Lecture 8-9: Graphs

A graph is a set of vertices connected with edges. Every edges connects two vertices; in undirected graphs the connection is two-way, while in directed graphs the connection is from the source vertex to the target vertex. We also consider graphs where edges have additional associated values (usually called weights or costs); in the algorithms presented here we always assume that the costs are greater than 0. We usually denote the number of vertices with n and the number of edges with m; we use these conventions when giving the computational complexity of our algorithms.

Why are graphs useful?

For a data scientist, probably the most natural examples of graphs to consider are social networks. The vertices are people, we have an edge between $A$ and $B$ if they are friends on Facebook (undirected graph), or we have an edge from $A$ to $B$ if $A$ follows $B$ on Twitter (directed graph).

Road networks are another important example. We would probably model these as weighted graphs -- the weight could be e.g., the time necessary to travel on the given road.

Graphs are also an extremely useful abstract notion. Many computational problems can be stated in terms of graphs, and solved using graph algorithms. For example, this video shows an algorithm playing Manic Miner, and solving its levels optimally, i.e., in the shortest amount of time. This is done by modelling every possible state of the game (how much time passed, where is Miner Willy at the moment, which keys has he already collected) as a vertex of a graph. For each state, we consider all the possible keys that the player could press, and create edges to each state obtained from such a keypress. Solving the level optimally then boils down to finding the shortest path in this graph.

How to represent graphs?

The visualization shows an example graph, and two ways of representing them inside our program: Adjacency lists make a more compressed representation, and thus they lead to more efficient algorithms in most cases.

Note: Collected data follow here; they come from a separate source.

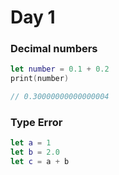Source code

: # Day 1

### Decimal numbers

```swift
let number = 0.1 + 0.2
print(number)

// 0.30000000000000004
```

### Type Error

```swift
let a = 1
let b = 2.0
let c = a + b
```
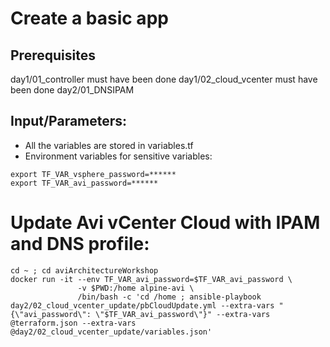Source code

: # Create a basic app

## Prerequisites
day1/01_controller must have been done
day1/02_cloud_vcenter must have been done
day2/01_DNSIPAM


## Input/Parameters:
- All the variables are stored in variables.tf
- Environment variables for sensitive variables:
```
export TF_VAR_vsphere_password=******
export TF_VAR_avi_password=******

```

# Update Avi vCenter Cloud with IPAM and DNS profile:
```
cd ~ ; cd aviArchitectureWorkshop
docker run -it --env TF_VAR_avi_password=$TF_VAR_avi_password \
               -v $PWD:/home alpine-avi \
               /bin/bash -c 'cd /home ; ansible-playbook day2/02_cloud_vcenter_update/pbCloudUpdate.yml --extra-vars "{\"avi_password\": \"$TF_VAR_avi_password\"}" --extra-vars @terraform.json --extra-vars @day2/02_cloud_vcenter_update/variables.json'
```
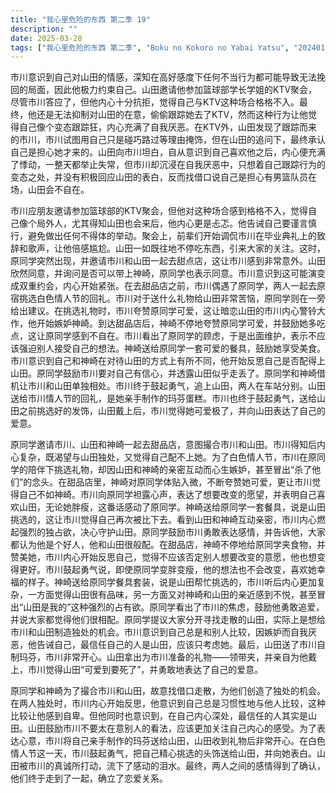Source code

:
 ```yaml
---
title: "我心里危险的东西 第二季 19"
description: ""
date: 2025-03-28
tags: ["我心里危险的东西 第二季", "Boku no Kokoro no Yabai Yatsu", "202401"]
---
```


市川意识到自己对山田的情感，深知在高好感度下任何不当行为都可能导致无法挽回的局面，因此他极力约束自己。山田邀请他参加篮球部学长学姐的KTV聚会，尽管市川答应了，但他内心十分抗拒，觉得自己与KTV这种场合格格不入。最终，他还是无法抑制对山田的在意，偷偷跟踪她去了KTV，然而这种行为让他觉得自己像个变态跟踪狂，内心充满了自我厌恶。在KTV外，山田发现了跟踪而来的市川，市川试图用自己只是碰巧路过等理由掩饰，但在山田的追问下，最终承认自己是担心她才来的。山田向市川坦白，自从意识到自己喜欢他之后，内心便充满了悸动，一整天都举止失常，但市川却沉浸在自我厌恶中，只想着自己跟踪行为的变态之处，并没有积极回应山田的表白，反而找借口说自己是担心有男篮队员在场，山田会不自在。

市川应朋友邀请参加篮球部的KTV聚会，但他对这种场合感到格格不入，觉得自己像个局外人，尤其得知山田也会来后，他内心更是忐忑。他告诫自己要谨言慎行，避免做出任何不得体的举动。聚会上，前辈们开始调侃市川在毕业典礼上的致辞和歌声，让他倍感尴尬。山田一如既往地不停吃东西，引来大家的关注。这时，原同学突然出现，并邀请市川和山田一起去甜点店，这让市川感到非常意外。山田欣然同意，并询问是否可以带上神崎，原同学也表示同意。市川意识到这可能演变成双重约会，内心开始紧张。在去甜品店之前，市川偶遇了原同学，两人一起去原宿挑选白色情人节的回礼。市川对于送什么礼物给山田非常苦恼，原同学则在一旁给出建议。在挑选礼物时，市川夸赞原同学可爱，这让暗恋山田的市川内心警铃大作，他开始嫉妒神崎。到达甜品店后，神崎不停地夸赞原同学可爱，并鼓励她多吃点，这让原同学感到不自在。市川看出了原同学的顾虑，于是出面维护，表示不应该强迫别人接受自己的想法。神崎送给原同学一套可爱的餐具，鼓励她享受美食。市川意识到自己和神崎在对待山田的方式上有所不同，他开始反思自己是否配得上山田。原同学鼓励市川要对自己有信心，并透露山田似乎走丢了。原同学和神崎借机让市川和山田单独相处。市川终于鼓起勇气，追上山田，两人在车站分别。山田送给市川情人节的回礼，是她亲手制作的玛芬蛋糕。市川也终于鼓起勇气，送给山田之前挑选好的发饰，山田戴上后，市川觉得她可爱极了，并向山田表达了自己的爱意。

原同学邀请市川、山田和神崎一起去甜品店，意图撮合市川和山田。市川得知后内心复杂，既渴望与山田独处，又觉得自己配不上她。为了白色情人节，市川在原同学的陪伴下挑选礼物，却因山田和神崎的亲密互动而心生嫉妒，甚至冒出“杀了他们”的念头。在甜品店里，神崎对原同学体贴入微，不断夸赞她可爱，更让市川觉得自己不如神崎。市川向原同学袒露心声，表达了想要改变的愿望，并表明自己喜欢山田，无论她胖瘦，这番话感动了原同学。神崎送给原同学一套餐具，说是山田挑选的，这让市川觉得自己再次被比下去。看到山田和神崎互动亲密，市川内心燃起强烈的独占欲，决心守护山田。原同学鼓励市川勇敢表达感情，并告诉他，大家都认为他是个好人，他和山田很般配。在甜品店，神崎不停地给原同学夹食物，并赞美她，市川内心开始反思自己，觉得不应该否定别人想要改变的意愿，他也想变得更好。市川鼓起勇气说，即使原同学变胖变瘦，他的想法也不会改变，喜欢她幸福的样子。神崎送给原同学餐具套装，说是山田帮忙挑选的，市川听后内心更加复杂，一方面觉得山田很有品味，另一方面又对神崎和山田的亲近感到不悦，甚至冒出“山田是我的”这种强烈的占有欲。原同学看出了市川的焦虑，鼓励他勇敢追爱，并说大家都觉得他们很相配。原同学提议大家分开寻找走散的山田，实际上是想给市川和山田制造独处的机会。市川意识到自己总是和别人比较，因嫉妒而自我厌恶，他告诫自己，最信任自己的人是山田，应该只考虑她。最后，山田送了市川自制玛芬，市川非常开心。山田拿出为市川准备的礼物——领带夹，并亲自为他戴上，市川觉得山田“可爱到要死了”，并勇敢地表达了自己的爱意。

原同学和神崎为了撮合市川和山田，故意找借口走散，为他们创造了独处的机会。在两人独处时，市川内心开始反思，他意识到自己总是习惯性地与他人比较，这种比较让他感到自卑。但他同时也意识到，在自己内心深处，最信任的人其实是山田。山田鼓励市川不要太在意别人的看法，应该更加关注自己内心的感受。为了表达心意，市川将自己亲手制作的玛芬送给山田，山田收到礼物后非常开心。在白色情人节这一天，市川鼓起勇气，把自己精心挑选的头饰送给山田，并向她表白。山田被市川的真诚所打动，流下了感动的泪水。最终，两人之间的感情得到了确认，他们终于走到了一起，确立了恋爱关系。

Shortest/cheapest path algorithms

A path in a graph from vertex $s$ to vertex $t$ is a sequence of vertices $v_0, \ldots, v_l$ such that $v_0=s,$ $v_l=t$, and there is an edge from $v_i$ to $v_{i+1}$. In unweighted graphs, we are usually interested in the shortest path (i.e., one where $l$ is the smallest); in weighted graphs, we want to know the cheapest (lightest) path, i.e., one such that the total weight (cost) of all the edges in this path is the smallest. In social network analysis, this tells us how distant two people are; in a road network, this tells us how to reach $t$ from $s$ in the cheapest way. See the visualization to see how the BFS, DFS, and Dijkstra algorithm work step-by-step.

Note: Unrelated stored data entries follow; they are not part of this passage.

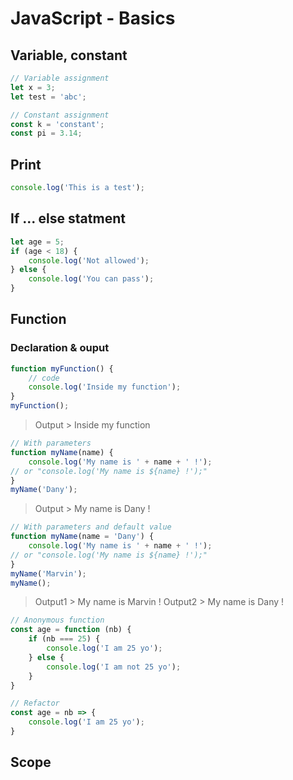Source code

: # JavaScript - Basics
## Variable, constant
```javascript
// Variable assignment
let x = 3;
let test = 'abc';

// Constant assignment
const k = 'constant';
const pi = 3.14;
```
## Print
```javascript
console.log('This is a test');
```

## If ... else statment
```javascript
let age = 5;
if (age < 18) {
	console.log('Not allowed');
} else {
	console.log('You can pass');
}
```

## Function
### Declaration & ouput
```javascript
function myFunction() {
	// code
	console.log('Inside my function');
}
myFunction();
```
> Output > Inside my function

```javascript
// With parameters
function myName(name) {
	console.log('My name is ' + name + ' !');
// or "console.log('My name is ${name} !');"
}
myName('Dany');
```
> Output > My name is Dany ! 

```javascript
// With parameters and default value
function myName(name = 'Dany') {
	console.log('My name is ' + name + ' !');
// or "console.log('My name is ${name} !');"
}
myName('Marvin');
myName();
```
> Output1 > My name is Marvin ! 
> Output2 > My name is Dany ! 
```javascript
// Anonymous function
const age = function (nb) {
	if (nb === 25) {
		console.log('I am 25 yo');
	} else {
		console.log('I am not 25 yo');
	}
}

// Refactor
const age = nb => {
	console.log('I am 25 yo');
}
```

## Scope
<!--stackedit_data:
eyJoaXN0b3J5IjpbOTUyMTkyOTQ5LC04NjYwODIzNDUsLTU2MT
M4NTc0OSwyMTExNjU2NjMsMTAwNDEwMzE4NywtNjQ1NTM0NTU4
LDMxNDMxNTkwMiwtNjQ1NTM0NTU4LDQyOTQ1MzA2NCwtOTAxNT
gyMDAyLC0xMDQ4MzU3MjY0XX0=
-->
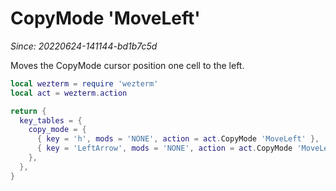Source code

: # CopyMode 'MoveLeft'

*Since: 20220624-141144-bd1b7c5d*

Moves the CopyMode cursor position one cell to the left.

```lua
local wezterm = require 'wezterm'
local act = wezterm.action

return {
  key_tables = {
    copy_mode = {
      { key = 'h', mods = 'NONE', action = act.CopyMode 'MoveLeft' },
      { key = 'LeftArrow', mods = 'NONE', action = act.CopyMode 'MoveLeft' },
    },
  },
}
```
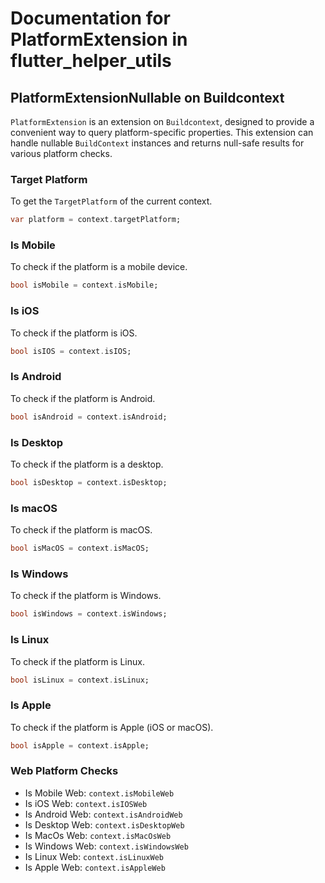 # Documentation for PlatformExtension in flutter_helper_utils

## PlatformExtensionNullable on Buildcontext

`PlatformExtension` is an extension on `Buildcontext`, designed to provide a convenient way to query platform-specific properties. This extension can handle nullable `BuildContext` instances and returns null-safe results for various platform checks.

### Target Platform

To get the `TargetPlatform` of the current context.

```dart
var platform = context.targetPlatform;
```

### Is Mobile

To check if the platform is a mobile device.

```dart
bool isMobile = context.isMobile;
```

### Is iOS

To check if the platform is iOS.

```dart
bool isIOS = context.isIOS;
```

### Is Android

To check if the platform is Android.

```dart
bool isAndroid = context.isAndroid;
```

### Is Desktop

To check if the platform is a desktop.

```dart
bool isDesktop = context.isDesktop;
```

### Is macOS

To check if the platform is macOS.

```dart
bool isMacOS = context.isMacOS;
```

### Is Windows

To check if the platform is Windows.

```dart
bool isWindows = context.isWindows;
```

### Is Linux

To check if the platform is Linux.

```dart
bool isLinux = context.isLinux;
```

### Is Apple

To check if the platform is Apple (iOS or macOS).

```dart
bool isApple = context.isApple;
```

### Web Platform Checks

- Is Mobile Web: `context.isMobileWeb`
- Is iOS Web: `context.isIOSWeb`
- Is Android Web: `context.isAndroidWeb`
- Is Desktop Web: `context.isDesktopWeb`
- Is MacOs Web: `context.isMacOsWeb`
- Is Windows Web: `context.isWindowsWeb`
- Is Linux Web: `context.isLinuxWeb`
- Is Apple Web: `context.isAppleWeb`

Unweighted graphs: Breadth First Search (BFS)

We will compute the shortest paths from a given source vertex s to any vertex w. For unweighted graphs, we can do this with a very simple algorithm, called Breadth First Search (BFS). The idea of BFS is that first we find all the vertices in distance 1, then we try their outgoing edges to find all the vertices in distance 2, then we try their outgoing edges to find all the vertices in distance 3, and so on. We use a queue: we can insert objects to a queue, and later remove them; the first item added is the first item removed, the second item added is the second item removed, and so on. The time complexity is $O(n+m)$, and memory complexity is $O(n)$. A similar algorithm is Depth First Search (DFS), where we use a stack instead of a queue. A stack is a "last-in-first-out" structure: when we remove an element, we remove one which was inserted the most recently. Thus, we find a vertex in distance 1, then we go by one of its edges to find another vertex, we go by one of its edges to find another yet unvisited vertex, and so on. Time and memory complexity of BFS is the same as for DFS. While DFS will not compute the shortest paths correctly, both BFS and DFS can be used to check which pairs of vertices are connected (by any path). However, DFS has its specific uses in more complex graph algorithms, and it might be easier to implement in some situations (a stack is a simpler structure than a queue, and we could also use recursion instead of a specific stack structure).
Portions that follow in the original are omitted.